第21話 アニスと皇国丞相
ーデュアル皇国 侯爵邸ー
「ば、ばかな...私の影が全滅だと? 一体何が起きた。あ奴らは皆銀等級以上、頭であるルシュに至っては金等級バゼラの位、無敵のスキル持ちだ。それが全滅?一人の生存者もなく誰も帰って来なかっただと、これでは何も分からんではないか」
皇国丞相である【ブロス・デン・ドロワ】侯爵は自室で自分の子飼いの部隊、『シャザルゲン』の全滅報告を聞いていた。皇国では人の生死を見極めることが出来る魔道具がある。ブロスはその魔道具によりシャザルゲンの全滅を知ったのであった。
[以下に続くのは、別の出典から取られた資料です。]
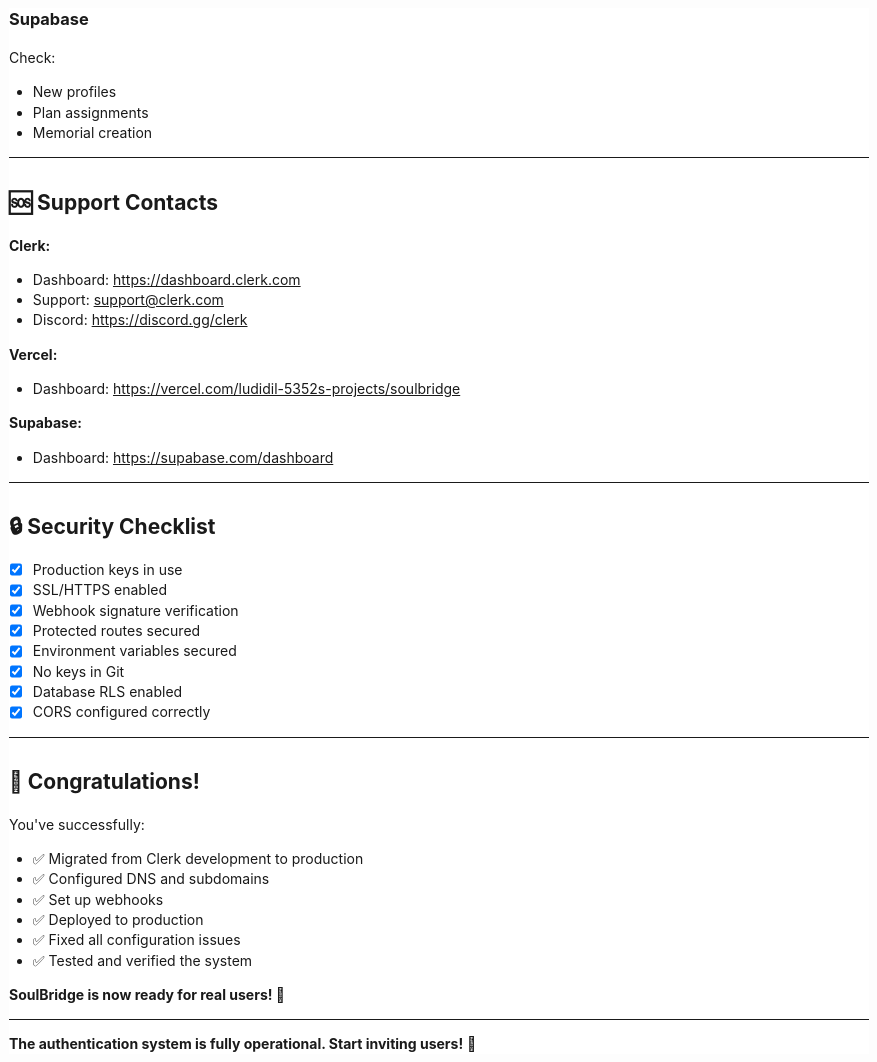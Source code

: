 ### Supabase
Check:
- New profiles
- Plan assignments
- Memorial creation

---

## 🆘 Support Contacts

**Clerk:**
- Dashboard: https://dashboard.clerk.com
- Support: support@clerk.com
- Discord: https://discord.gg/clerk

**Vercel:**
- Dashboard: https://vercel.com/ludidil-5352s-projects/soulbridge

**Supabase:**
- Dashboard: https://supabase.com/dashboard

---

## 🔒 Security Checklist

- [x] Production keys in use
- [x] SSL/HTTPS enabled
- [x] Webhook signature verification
- [x] Protected routes secured
- [x] Environment variables secured
- [x] No keys in Git
- [x] Database RLS enabled
- [x] CORS configured correctly

---

## 🎊 Congratulations!

You've successfully:
- ✅ Migrated from Clerk development to production
- ✅ Configured DNS and subdomains
- ✅ Set up webhooks
- ✅ Deployed to production
- ✅ Fixed all configuration issues
- ✅ Tested and verified the system

**SoulBridge is now ready for real users! 🚀**

---

**The authentication system is fully operational. Start inviting users!** 🎉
「これでは私の計画に影響が出てしまう。特にシャザルゲンの損失は大き過ぎる。私の言う事を聞く手駒がなければ事が運ばん、なんとかせねば。やっと現皇帝を私の傀儡にでき、目の上のタンコブのような第2侵攻軍は半壊したのに、実行部隊がいなければ話にならん」
そうこの丞相こそ、先の戦、城塞都市パルマ侵攻を、穏健派で戦嫌いの現皇帝に戦を起こさせた張本人であった。
「このままでは不味い、やはり彼の地に行きそこにあると言う力を手に入れねば」
彼は悩んだ末、強行潜入部隊を作り向かわせる事にした、調査という名目で。その部隊に空中騎兵部隊の『クラウン隊』が選ばれた。先の戦でパルマ周辺の事は熟知していたからである。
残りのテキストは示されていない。